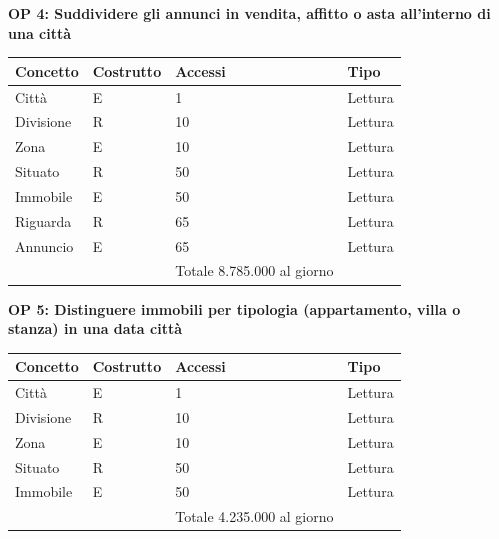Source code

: \documentclass[a4paper,12pt]{report}
\begin{document}
            \textbf{OP 4: Suddividere gli annunci in vendita, affitto o asta all’interno di una città}
        	\begin{table}[H]
            \centering
             \begin{tabular}{||l l l l||}
             \hline
             Concetto & Costrutto & Accessi & Tipo \\ [0.5ex] 
             \hline\hline
             Città & E & 1 & Lettura \\ 
             Divisione & R & 10 & Lettura \\ 
             Zona & E & 10 & Lettura \\ 
             Situato & R & 50 & Lettura \\ 
             Immobile & E & 50 & Lettura \\ 
             Riguarda & R & 65 & Lettura \\ 
             Annuncio & E & 65 & Lettura \\ 
             \hline
                &   & Totale  8.785.000 al giorno &  \\ [1ex] 
             \hline
             \end{tabular}
            \end{table}

            \textbf{OP 5: Distinguere immobili per tipologia (appartamento, villa o stanza) in una data città}
        	\begin{table}[H]
            \centering
             \begin{tabular}{||l l l l||}
             \hline
             Concetto & Costrutto & Accessi & Tipo \\ [0.5ex] 
             \hline\hline
             Città & E & 1 & Lettura \\ 
             Divisione & R & 10 & Lettura \\ 
             Zona & E & 10 & Lettura \\ 
             Situato & R & 50 & Lettura \\ 
             Immobile & E & 50 & Lettura \\
             \hline
                &   & Totale  4.235.000 al giorno &  \\ [1ex] 
             \hline
             \end{tabular}
            \end{table}
\end{document}
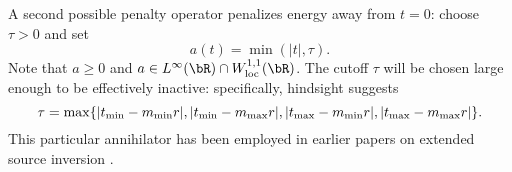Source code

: A second possible 
penalty operator penalizes energy away from 
$t=0$: choose $\tau > 0$ and set 
\begin{equation}
  \label{eqn:ann}
  a(t) = \min(|t|, \tau). 
\end{equation}
Note that $a \ge 0$ and $a \in L^{\infty}(\bR) \cap W^{1,1}_{\rm
  loc}(\bR)$. The cutoff $\tau$ will be chosen large enough to be effectively inactive: 
specifically, hindsight suggests 
\begin{equation}
  \label{eqn:taudef}
  \tau = \max\{|t_{\rm min}-m_{\rm min}r|,|t_{\rm min}-m_{\rm max}r|, |t_{\rm max}-m_{\rm min}r|, |t_{\rm max}-m_{\rm max}r|\}. 
\end{equation}
This 
particular annihilator has been employed in earlier papers on extended 
source inversion 
\cite[]{Plessix:00a,LuoSava:11,Warner:14,HuangSymes:SEG15a,Warner:16,HuangSymes:GEO17}.

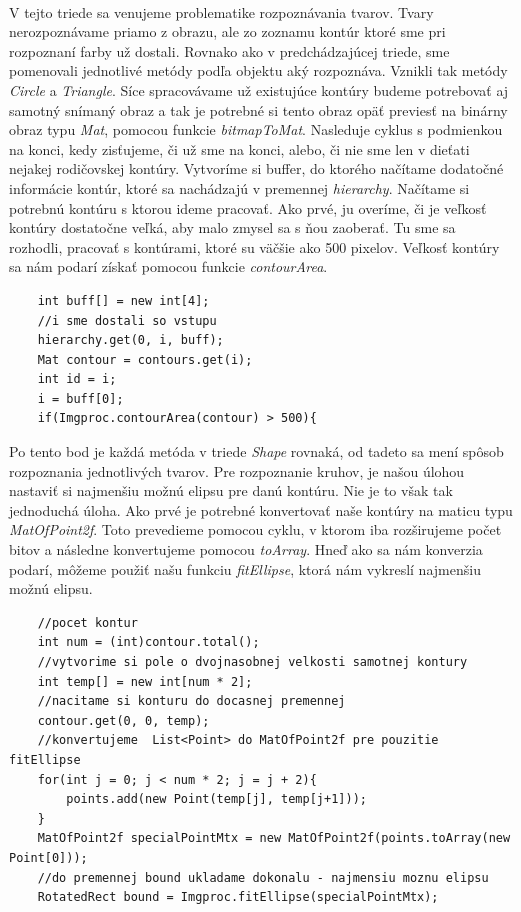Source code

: \documentclass[12pt]{article}
\begin{document}
\paragraph{}
V tejto triede sa venujeme problematike rozpoznávania tvarov. Tvary nerozpoznávame priamo z obrazu, ale zo zoznamu kontúr ktoré sme pri rozpoznaní farby už dostali.
Rovnako ako v predchádzajúcej triede, sme pomenovali jednotlivé metódy podľa objektu aký rozpoznáva. Vznikli tak metódy \emph{Circle} a \emph{Triangle}.
Síce spracovávame už existujúce kontúry budeme potrebovať aj samotný snímaný obraz a tak je potrebné si tento obraz opäť previesť na binárny obraz typu \emph{Mat}, pomocou funkcie \emph{bitmapToMat}.
Nasleduje cyklus s podmienkou na konci, kedy zisťujeme, či už sme na konci, alebo, či nie sme len v dieťati nejakej rodičovskej kontúry. Vytvoríme si buffer, do ktorého načítame dodatočné informácie kontúr, ktoré sa nachádzajú v premennej \emph{hierarchy}.
Načítame si potrebnú kontúru s ktorou ideme pracovať. Ako prvé, ju overíme, či je veľkosť kontúry dostatočne veľká, aby malo zmysel sa s ňou zaoberať. Tu sme sa rozhodli, pracovať s kontúrami, ktoré su väčšie ako 500 pixelov.
Veľkosť kontúry sa nám podarí získať pomocou funkcie \emph{contourArea}.
\begin{lstlisting}
	int buff[] = new int[4];
	//i sme dostali so vstupu
	hierarchy.get(0, i, buff);
	Mat contour = contours.get(i);
	int id = i;
	i = buff[0];
	if(Imgproc.contourArea(contour) > 500){
\end{lstlisting}
Po tento bod je každá metóda v triede \emph{Shape} rovnaká, od tadeto sa mení spôsob rozpoznania jednotlivých tvarov. 
Pre rozpoznanie kruhov, je našou úlohou nastaviť si najmenšiu možnú elipsu pre danú kontúru.
Nie je to však tak jednoduchá úloha. Ako prvé je potrebné konvertovať naše kontúry na maticu typu \emph{MatOfPoint2f}.
Toto prevedieme pomocou cyklu, v ktorom iba rozširujeme počet bitov a následne konvertujeme pomocou \emph{toArray}.
Hneď ako sa nám konverzia podarí, môžeme použiť našu funkciu \emph{fitEllipse}, ktorá nám vykreslí najmenšiu možnú elipsu.
\begin{lstlisting}
	//pocet kontur
	int num = (int)contour.total();
	//vytvorime si pole o dvojnasobnej velkosti samotnej kontury
	int temp[] = new int[num * 2];
	//nacitame si konturu do docasnej premennej
	contour.get(0, 0, temp);
	//konvertujeme  List<Point> do MatOfPoint2f pre pouzitie fitEllipse
	for(int j = 0; j < num * 2; j = j + 2){
		points.add(new Point(temp[j], temp[j+1]));
	}
	MatOfPoint2f specialPointMtx = new MatOfPoint2f(points.toArray(new Point[0])); 
	//do premennej bound ukladame dokonalu - najmensiu moznu elipsu
	RotatedRect bound = Imgproc.fitEllipse(specialPointMtx);
\end{lstlisting}
\end{document}
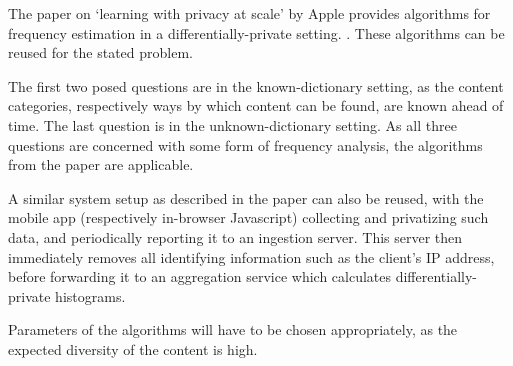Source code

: \documentclass[a4paper]{scrreprt}
\begin{document}
The paper on `learning with privacy at scale' by Apple provides algorithms for
frequency estimation in a differentially-private setting.
\autocite{differentialprivacyteamappleLearningPrivacyScale}. These algorithms
can be reused for the stated problem.

The first two posed questions are in the known-dictionary setting, as the
content categories, respectively ways by which content can be found, are known
ahead of time. The last question is in the unknown-dictionary setting. As all
three questions are concerned with some form of frequency analysis, the
algorithms from the paper are applicable.

A similar system setup as described in the paper can also be reused, with the
mobile app (respectively in-browser Javascript) collecting and privatizing such
data, and periodically reporting it to an ingestion server. This server then
immediately removes all identifying information such as the client's IP
address, before forwarding it to an aggregation service which calculates
differentially-private histograms.

Parameters of the algorithms will have to be chosen appropriately, as the
expected diversity of the content is high.

\printbibliography
\end{document}
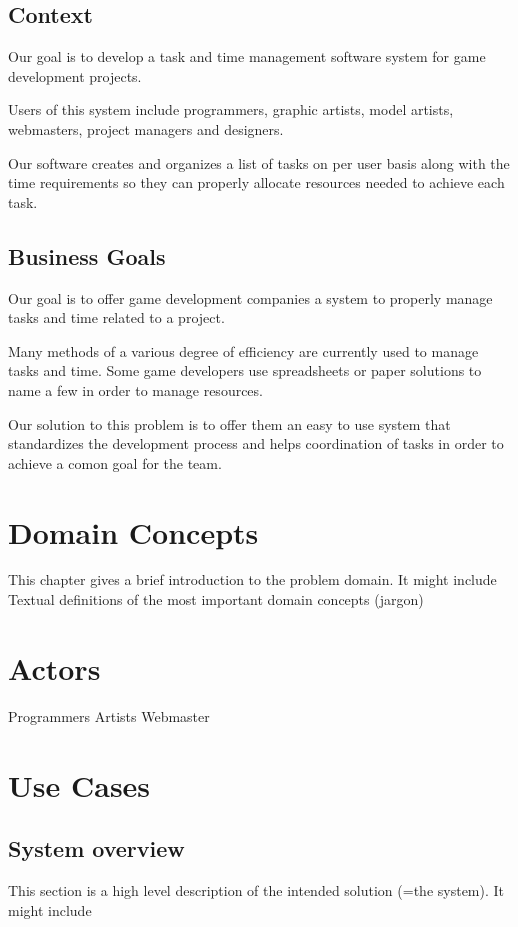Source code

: \documentclass[12pt]{article}
\begin{document}
\subsection{Context}
Our goal is to develop a task and time management software system for game development projects. 

Users of this system include programmers, graphic artists, model artists, webmasters, project managers and designers.

Our software creates and organizes a list of tasks on per user basis along with the time requirements so they can properly allocate resources needed to achieve each task.
\subsection{Business Goals}
Our goal is to offer game development companies a system to properly manage tasks and time related to a project.

Many methods of a various degree of efficiency are currently used to manage tasks and time. Some game developers use spreadsheets or paper solutions to name a few in order to manage resources.

Our solution to this problem is to offer them an easy to use system that standardizes the development process and helps coordination of tasks in order to achieve a comon goal for the team.
\section{Domain Concepts}


This chapter gives a brief introduction to the problem domain. It might include
    Textual definitions of the most important domain concepts (jargon)

\section{Actors}
Programmers
Artists
Webmaster


\section{Use Cases}

\subsection{System overview}
This section is a high level description of the intended solution (=the system). It might include
\end{document}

--- What the task requires ---
Copy each line from the data above that includes "contourArea".

--- Response ---
Veľkosť kontúry sa nám podarí získať pomocou funkcie \emph{contourArea}.
	if(Imgproc.contourArea(contour) > 500){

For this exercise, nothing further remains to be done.